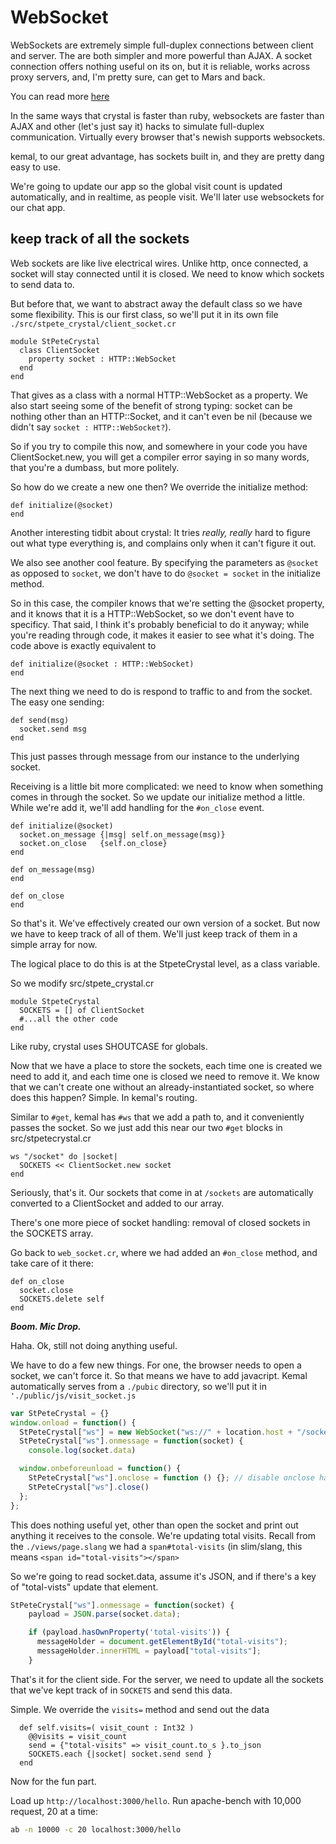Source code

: # WebSocket

WebSockets are extremely simple full-duplex connections between client and server.  The are
both simpler and more powerful than AJAX.  A socket connection offers nothing useful on its
on, but it is reliable, works across proxy servers, and, I'm pretty sure, can get to Mars and
back.

You can read more [here](http://websocket.org/quantum.html)

In the same ways that crystal is faster than ruby, websockets are faster than AJAX
and other (let's just say it) hacks to simulate full-duplex communication.  Virtually
every browser that's newish supports websockets.

kemal, to our great advantage, has sockets built in, and they are pretty dang easy to use.

We're going to update our app so the global visit count is updated automatically, and
in realtime, as people visit.  We'll later use websockets for our chat app.

## keep track of all the sockets

Web sockets are like live electrical wires.  Unlike http, once connected, a socket will stay
connected until it is closed.  We need to know which sockets to send data to.  

But before that, we want to abstract away the default class so we have some flexibility.  This
is our first class, so we'll put it in its own file `./src/stpete_crystal/client_socket.cr` 

```crystal
module StPeteCrystal
  class ClientSocket
    property socket : HTTP::WebSocket
  end
end
```

That gives as a class with a normal HTTP::WebSocket as a property.  We also start seeing
some of the benefit of strong typing:  socket can be nothing other than an HTTP::Socket, and
it can't even be nil (because we didn't say `socket : HTTP::WebSocket?`).

So if you try to compile this now, and somewhere in your code you have ClientSocket.new, you
will get a compiler error saying in so many words, that you're a dumbass, but more politely.

So how do we create a new one then?  We override the initialize method:

```crystal
def initialize(@socket)
end
```

Another interesting tidbit about crystal: It tries _really, really_ hard to figure out what
type everything is, and complains only when it can't figure it out.

We also see another cool feature.  By specifying the parameters as `@socket` as opposed to `socket`, 
we don't have to do `@socket = socket` in the initialize method.

So in this case, the compiler knows that we're setting the @socket property, and it knows that
it is a HTTP::WebSocket, so we don't event have to specificy.  That said, I think it's probably
beneficial to do it anyway; while you're reading through code, it makes it easier to see what 
it's doing.  The code above is exactly equivalent to

```crystal
def initialize(@socket : HTTP::WebSocket)
end
```

The next thing we need to do is respond to traffic to and from the socket.  The easy one sending:

```crystal
def send(msg)
  socket.send msg
end
```

This just passes through message from our instance to the underlying socket.  

Receiving is a little bit more complicated:  we need to know when something comes in 
through the socket.  So we update our initialize method a little.  While we're add it,
we'll add handling for the `#on_close` event.


```crystal
def initialize(@socket)
  socket.on_message {|msg| self.on_message(msg)}
  socket.on_close   {self.on_close}
end

def on_message(msg)
end

def on_close
end
```

So that's it.  We've effectively created our own version of a socket.  But now we
have to keep track of all of them.  We'll just keep track of them in a simple array for
now.

The logical place to do this is at the StpeteCrystal level, as a class variable.

So we modify src/stpete_crystal.cr
```crystal
module StpeteCrystal
  SOCKETS = [] of ClientSocket
  #...all the other code
end
```

Like ruby, crystal uses SHOUTCASE for globals.

Now that we have a place to store the sockets, each time one is created we need to add it,
and each time one is closed we need to remove it.  We know that we can't create one without
an already-instantiated socket, so where does this happen?  Simple.  In kemal's routing.

Similar to `#get`, kemal has `#ws` that we add a path to, and it conveniently passes the
socket.  So we just add this near our two `#get` blocks in src/stpetecrystal.cr

```crystal
ws "/socket" do |socket|
  SOCKETS << ClientSocket.new socket
end
```

Seriously, that's it.  Our sockets that come in at `/sockets` are automatically converted
to a ClientSocket and added to our array.

There's one more piece of socket handling:  removal of closed sockets in the SOCKETS array.

Go back to `web_socket.cr`, where we had added an `#on_close` method, and take care of it there:

```crystal
def on_close
  socket.close
  SOCKETS.delete self
end
```

___Boom.  Mic Drop.___

Haha.  Ok, still not doing anything useful.

We have to do a few new things.  For one, the browser needs to open a socket, we can't force it.
So that means we have to add javacript.  Kemal automatically serves from a `./pubic` directory,
so we'll put it in `'./public/js/visit_socket.js`

```javascript
var StPeteCrystal = {}
window.onload = function() {
  StPeteCrystal["ws"] = new WebSocket("ws://" + location.host + "/socket");
  StPeteCrystal["ws"].onmessage = function(socket) { 
    console.log(socket.data)

  window.onbeforeunload = function() {
    StPeteCrystal["ws"].onclose = function () {}; // disable onclose handler first
    StPeteCrystal["ws"].close()
  };
};
```

This does nothing useful yet, other than open the socket and print out anything it receives
to the console.  We're updating total visits.  Recall from the `./views/page.slang` we had
a `span#total-visits` (in slim/slang, this means `<span id="total-visits"></span>`

So we're going to read socket.data, assume it's JSON, and if there's a key of "total-vists"
update that element.

```javascript
StPeteCrystal["ws"].onmessage = function(socket) { 
    payload = JSON.parse(socket.data);

    if (payload.hasOwnProperty('total-visits')) {
      messageHolder = document.getElementById("total-visits");
      messageHolder.innerHTML = payload["total-visits"];
    }
```

That's it for the client side.  For the server, we need to update all the sockets that
we've kept track of in `SOCKETS` and send this data.

Simple.  We override the `visits=` method and send out the data

```crystal
  def self.visits=( visit_count : Int32 )
    @@visits = visit_count
    send = {"total-visits" => visit_count.to_s }.to_json
    SOCKETS.each {|socket| socket.send send }
  end
```

Now for the fun part.

Load up `http://localhost:3000/hello`.  Run apache-bench with 10,000 request, 20 at a time:

```bash
ab -n 10000 -c 20 localhost:3000/hello
```



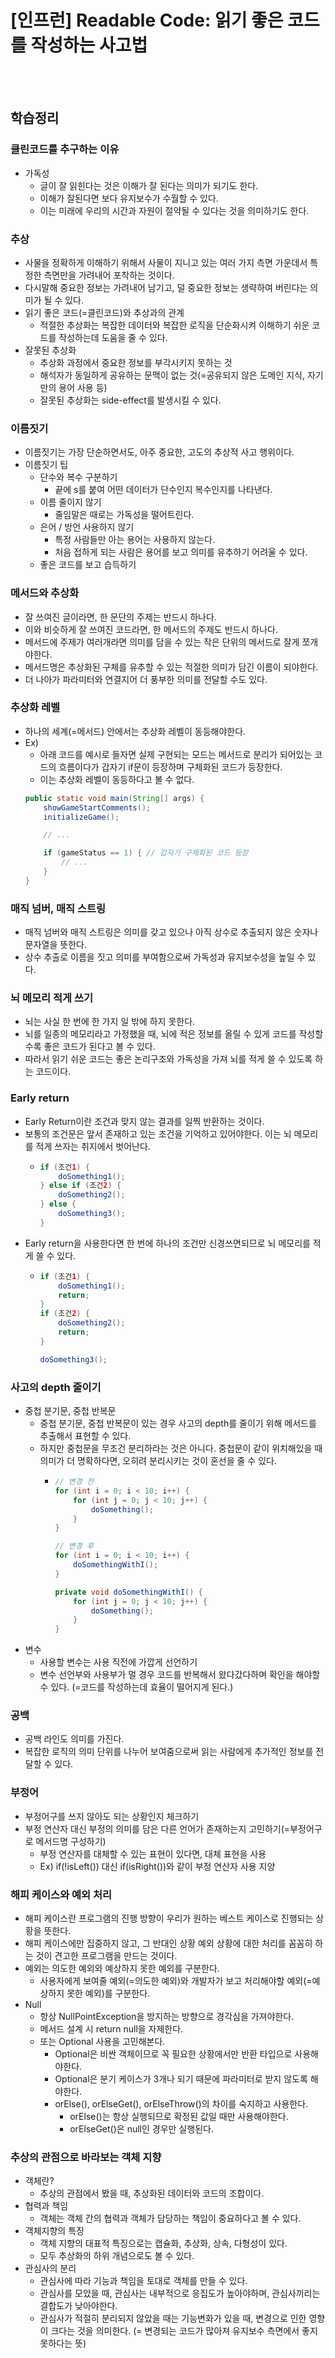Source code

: # [인프런] Readable Code: 읽기 좋은 코드를 작성하는 사고법

<br><br>

## 학습정리
### 클린코드를 추구하는 이유
- 가독성
  - 글이 잘 읽힌다는 것은 이해가 잘 된다는 의미가 되기도 한다.
  - 이해가 잘된다면 보다 유지보수가 수월할 수 있다.
  - 이는 미래에 우리의 시간과 자원이 절약될 수 있다는 것을 의미하기도 한다.

### 추상
- 사물을 정확하게 이해하기 위해서 사물이 지니고 있는 여러 가지 측면 가운데서 특정한 측면만을 가려내어 포착하는 것이다.
- 다시말해 중요한 정보는 가려내어 남기고, 덜 중요한 정보는 생략하여 버린다는 의미가 될 수 있다.
- 읽기 좋은 코드(=클린코드)와 추상과의 관계
   - 적절한 추상화는 복잡한 데이터와 복잡한 로직을 단순화시켜 이해하기 쉬운 코드를 작성하는데 도움을 줄 수 있다.
- 잘못된 추상화
  - 추상화 과정에서 중요한 정보를 부각시키지 못하는 것
  - 해석자가 동일하게 공유하는 문맥이 없는 것(=공유되지 않은 도메인 지식, 자기만의 용어 사용 등)
  - 잘못된 추상화는 side-effect를 발생시킬 수 있다.

### 이름짓기
- 이름짓기는 가장 단순하면서도, 아주 중요한, 고도의 추상적 사고 행위이다.
- 이름짓기 팁
  - 단수와 복수 구분하기
    - 끝에 s를 붙여 어떤 데이터가 단수인지 복수인지를 나타낸다.
  - 이름 줄이지 않기
    - 줄임말은 때로는 가독성을 떨어트린다.
  - 은어 / 방언 사용하지 않기
    - 특정 사람들만 아는 용어는 사용하지 않는다.
    - 처음 접하게 되는 사람은 용어를 보고 의미를 유추하기 어려울 수 있다.
  - 좋은 코드를 보고 습득하기

### 메서드와 추상화
- 잘 쓰여진 글이라면, 한 문단의 주제는 반드시 하나다.
- 이와 비슷하게 잘 쓰여진 코드라면, 한 메서드의 주제도 반드시 하나다.
- 메서드에 주제가 여러개라면 의미를 담을 수 있는 작은 단위의 메서드로 잘게 쪼개야한다.
- 메서드명은 추상화된 구체를 유추할 수 있는 적절한 의미가 담긴 이름이 되야한다.
- 더 나아가 파라미터와 연결지어 더 풍부한 의미를 전달할 수도 있다.

### 추상화 레벨
- 하나의 세계(=메서드) 안에서는 추상화 레벨이 동등해야한다.
- Ex)
  - 아래 코드를 예시로 들자면 실제 구현되는 모드는 메서드로 분리가 되어있는 코드의 흐름이다가 갑자기 if문이 등장하며 구체화된 코드가 등장한다.
  - 이는 추상화 레벨이 동등하다고 볼 수 없다.
  ```java
  public static void main(String[] args) {
      showGameStartComments();
      initializeGame();
  
      // ...
  
      if (gameStatus == 1) { // 갑자기 구체화된 코드 등장
          // ...
      }
  }
  ```

### 매직 넘버, 매직 스트링
- 매직 넘버와 매직 스트링은 의미를 갖고 있으나 아직 상수로 추출되지 않은 숫자나 문자열을 뜻한다.
- 상수 추출로 이름을 짓고 의미를 부여함으로써 가독성과 유지보수성을 높일 수 있다.

### 뇌 메모리 적게 쓰기
- 뇌는 사실 한 번에 한 가지 일 밖에 하지 못한다.
- 뇌를 일종의 메모리라고 가정했을 때, 뇌에 적은 정보를 올릴 수 있게 코드를 작성할수록 좋은 코드가 된다고 볼 수 있다.
- 따라서 읽기 쉬운 코드는 좋은 논리구조와 가독성을 가져 뇌를 적게 쓸 수 있도록 하는 코드이다.
 
### Early return
- Early Return이란 조건과 맞지 않는 결과를 일찍 반환하는 것이다.
- 보통의 조건문은 앞서 존재하고 있는 조건을 기억하고 있어야한다. 이는 뇌 메모리를 적게 쓰자는 취지에서 벗어난다.
  - ```java
    if (조건1) {
        doSomething1();
    } else if (조건2) {
        doSomething2();
    } else {
        doSomething3();
    }
    ```
- Early return을 사용한다면 한 번에 하나의 조건만 신경쓰면되므로 뇌 메모리를 적게 쓸 수 있다.
  - ```java
    if (조건1) {
        doSomething1();
        return;
    }
    if (조건2) {
        doSomething2();
        return;
    }
    
    doSomething3();
    ```
    
### 사고의 depth 줄이기
- 중첩 분기문, 중첩 반복문
  - 중첩 분기문, 중첩 반복문이 있는 경우 사고의 depth를 줄이기 위해 메서드를 추출해서 표현할 수 있다.
  - 하지만 중첩문을 무조건 분리하라는 것은 아니다. 중첩문이 같이 위치해있을 때 의미가 더 명확하다면, 오히려 분리시키는 것이 혼선을 줄 수 있다.
    - ```java
      // 변경 전
      for (int i = 0; i < 10; i++) {
          for (int j = 0; j < 10; j++) {
              doSomething();
          }
      }
    
      // 변경 후
      for (int i = 0; i < 10; i++) {
          doSomethingWithI();
      }
      
      private void doSomethingWithI() {
          for (int j = 0; j < 10; j++) {
              doSomething();
          }
      }
      ``` 
- 변수
  - 사용할 변수는 사용 직전에 가깝게 선언하기
  - 변수 선언부와 사용부가 멀 경우 코드를 반복해서 왔다갔다하며 확인을 해야할 수 있다. (=코드를 작성하는데 효율이 떨어지게 된다.)

### 공백
- 공백 라인도 의미를 가진다.
- 복잡한 로직의 의미 단위를 나누어 보여줌으로써 읽는 사람에게 추가적인 정보를 전달할 수 있다.

### 부정어
- 부정어구를 쓰지 않아도 되는 상황인지 체크하기
- 부정 연산자 대신 부정의 의미를 담은 다른 언어가 존재하는지 고민하기(=부정어구로 메서드명 구성하기)
  - 부정 연산자를 대체할 수 있는 표현이 있다면, 대체 표현을 사용
  - Ex) if(!isLeft()) 대신 if(isRight())와 같이 부정 연산자 사용 지양

### 해피 케이스와 예외 처리
- 해피 케이스란 프로그램의 진행 방향이 우리가 원하는 베스트 케이스로 진행되는 상황을 뜻한다.
- 해피 케이스에만 집중하지 않고, 그 반대인 상황 예외 상황에 대한 처리를 꼼꼼히 하는 것이 견고한 프로그램을 만드는 것이다.
- 예외는 의도한 예외와 예상하지 못한 예외를 구분한다.
  - 사용자에게 보여줄 예외(=의도한 예외)와 개발자가 보고 처리해야할 예외(=예상하지 못한 예외)를 구분한다.
- Null
  - 항상 NullPointException을 방지하는 방향으로 경각심을 가져야한다.
  - 메서드 설계 시 return null을 자제한다.
  - 또는 Optional 사용을 고민해본다.
    - Optional은 비싼 객체이므로 꼭 필요한 상황에서만 반환 타입으로 사용해야한다.
    - Optional은 분기 케이스가 3개나 되기 때문에 파라미터로 받지 않도록 해야한다.
    - orElse(), orElseGet(), orElseThrow()의 차이를 숙지하고 사용한다.
      - orElse()는 항상 실행되므로 확정된 값일 때만 사용해야한다.
      - orElseGet()은 null인 경우만 실행된다.

### 추상의 관점으로 바라보는 객체 지향
- 객체란?
  - 추상의 관점에서 봤을 때, 추상화된 데이터와 코드의 조합이다.
- 협력과 책임
  - 객체는 객체 간의 협력과 객체가 담당하는 책임이 중요하다고 볼 수 있다.
- 객체지향의 특징
  - 객체 지향의 대표적 특징으로는 캡슐화, 추상화, 상속, 다형성이 있다.
  - 모두 추상화의 하위 개념으로도 볼 수 있다.
- 관심사의 분리
  - 관심사에 따라 기능과 책임을 토대로 객체를 만들 수 있다.
  - 관심사를 모았을 때, 관심사는 내부적으로 응집도가 높아야하며, 관심사끼리는 결합도가 낮아야한다.
  - 관심사가 적절히 분리되지 않았을 때는 기능변화가 있을 때, 변경으로 인한 영향이 크다는 것을 의미한다. (= 변경되는 코드가 많아져 유지보수 측면에서 좋지 못하다는 뜻)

§ **What needs to be done**
Send back exactly the lines of the listing above starting at the one with "exactly equivalent to" and ending at the one with "This just passes", inclusive, and no others.

§ **Task response**
it's doing.  The code above is exactly equivalent to

```crystal
def initialize(@socket : HTTP::WebSocket)
end
```

The next thing we need to do is respond to traffic to and from the socket.  The easy one sending:

```crystal
def send(msg)
  socket.send msg
end
```

This just passes through message from our instance to the underlying socket.  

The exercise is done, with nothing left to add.